I see that the acquisition time is about 2.5uS, which shouldn't be a factor for my desired rate.

My initial plan is to sample and store a number of readings in FRAM for later use. So I have concluded that the limiting factor is going to be the transfer of the data from the PIC to the FRAM. Is there anyone with any experience willing to spoon feed me the time that is going to take? I plan on using the ADC in the 10bit mode and transfering 2 bytes for each reading.

Also, I would assume for a signal acquisition scheme the ADC acquisition timing would be best handled by an interrupt/timer to ensure accuracy of the timing of the acquisition?

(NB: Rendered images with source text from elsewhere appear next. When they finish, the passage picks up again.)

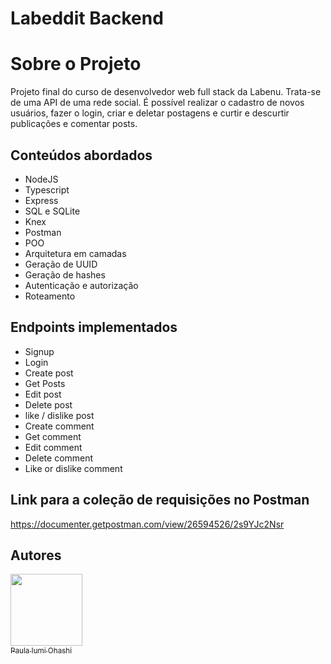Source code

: # Labeddit Backend

# Sobre o Projeto

Projeto final do curso de desenvolvedor web full stack da Labenu. Trata-se de uma API de uma rede social. É possível realizar o cadastro de novos usuários, fazer o login, criar e deletar postagens e curtir e descurtir publicações e comentar posts.  

## Conteúdos abordados

- NodeJS
- Typescript
- Express
- SQL e SQLite
- Knex
- Postman
- POO
- Arquitetura em camadas
- Geração de UUID
- Geração de hashes
- Autenticação e autorização
- Roteamento

## Endpoints implementados
- Signup
- Login
- Create post
- Get Posts
- Edit post
- Delete post
- like / dislike post
- Create comment
- Get comment
- Edit comment
- Delete comment
- Like or dislike comment



## Link para a coleção de requisições no Postman
https://documenter.getpostman.com/view/26594526/2s9YJc2Nsr

## Autores
[<img src="https://github.com/PaulaOhashi/labecommerce-backend/assets/107084846/d9ecbcb0-07da-44e1-a511-60f604e9d1bb" width=115><br><sub>Paula Iumi Ohashi</sub>](https://github.com/PaulaOhashi)
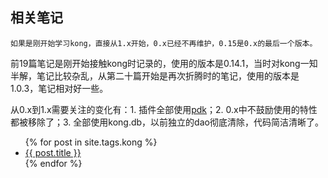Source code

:
## 相关笔记

`如果是刚开始学习kong，直接从1.x开始，0.x已经不再维护，0.15是0.x的最后一个版本。`

前19篇笔记是刚开始接触kong时记录的，使用的版本是0.14.1，当时对kong一知半解，笔记比较杂乱，从第二十篇开始是再次折腾时的笔记，使用的版本是1.0.3，笔记相对好一些。

从0.x到1.x需要关注的变化有：1. 插件全部使用[pdk](https://docs.konghq.com/1.0.x/pdk/)；2. 0.x中不鼓励使用的特性都被移除了；3. 全部使用kong.db，以前独立的dao彻底清除，代码简洁清晰了。

<ul>
{% for post in site.tags.kong %}
	<li><a href="{{ site.baseurl }}{{ post.url }}">{{ post.title }}</a></li>
{% endfor %}
</ul>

Thanks in advance for any advice,

John

[Ttelmah]

The first 'acquisition time', is dependant on the impedance of your source. It is the time taken for the internal capacitor to charge to within half a bit of the incoming voltage. It falls to 2.4uSec, assuming that your enviroment meets the laid down guidelines. However you then have the time needed to actually take the reading (also called the acquisition time in some parts of the data sheet, just to confuse you...). This is 11*Tad. Tad, should not normally be less than 0.69uSec, and depending on your clock rate, and available multipliers, may well be higher. So the total time for a sample, is the charge time, plus this sample time, giving a 'fastest possible' for the PIC, of 10uSec/sample.
You will then need to read this value, and send it to FRAM. Conveniently, if you don't use the automatic acquire delay, the input will be recharging while this transfer takes place, allowing a slight saving on the total. Depending on your FRAM, with one of the 25MHz SPI versions, the byte transfer, can be as quick as 1.6uSec/byte.
So If you read the byte, send it to the output register, wait 2.5uSec, read the next byte, send this, and as soon as this is done, trigger another ADC reading, waiting for this to end, the second byte will be sending, while you wait for the ADC, while the ADC will be charging, while the first byte transfers. The ADC reading will take 8.8uSec (with your 20MHz clock, the fastest Tad value available, will be clock/16, giving Tad=0.8uSec), by which time the byte will have sent.
Now you will have to add typically four instruction times to 'poll' the ADC, and a couple of instruction times for the readings, plus a couple more for the overall loop, so it should be possible to do the total cycle in about:
2.5+8.8+4uSec
Say 16uSec.
Now this is assuming that you are able to just let the memory automatically increment through a memory block. If you start having to set an address, timings will shoot up. Fortunately, with FRAM, you can just keep writing till the memory is full,there is not a 'block size' like on EEPROM. There is also the problem of noise. Since in this fastest mode, you will actually be clocking a byte out of the chip, while the reading being made, there will be a tendency to pickup some of this signal as noise in the ADC reading.
You will probably actually have to run an int16 counter, to stop the program when the memory is full, and this would add perhaps another couple of uSec to the total. I'd say that 20uSec, should 'comfortably' be achievable.

Best Wishes

[jecottrell]

RJ,

Thanks for the help. I had reached some of the conclusions you had provided after posting but couldn't really quantify them. It became obvious about 10uS after hitting the submit button that I could essentially multitask by acquiring and writing simultaneously. I found some material somewhere mentioning the "code noise" problem with the on-board adc.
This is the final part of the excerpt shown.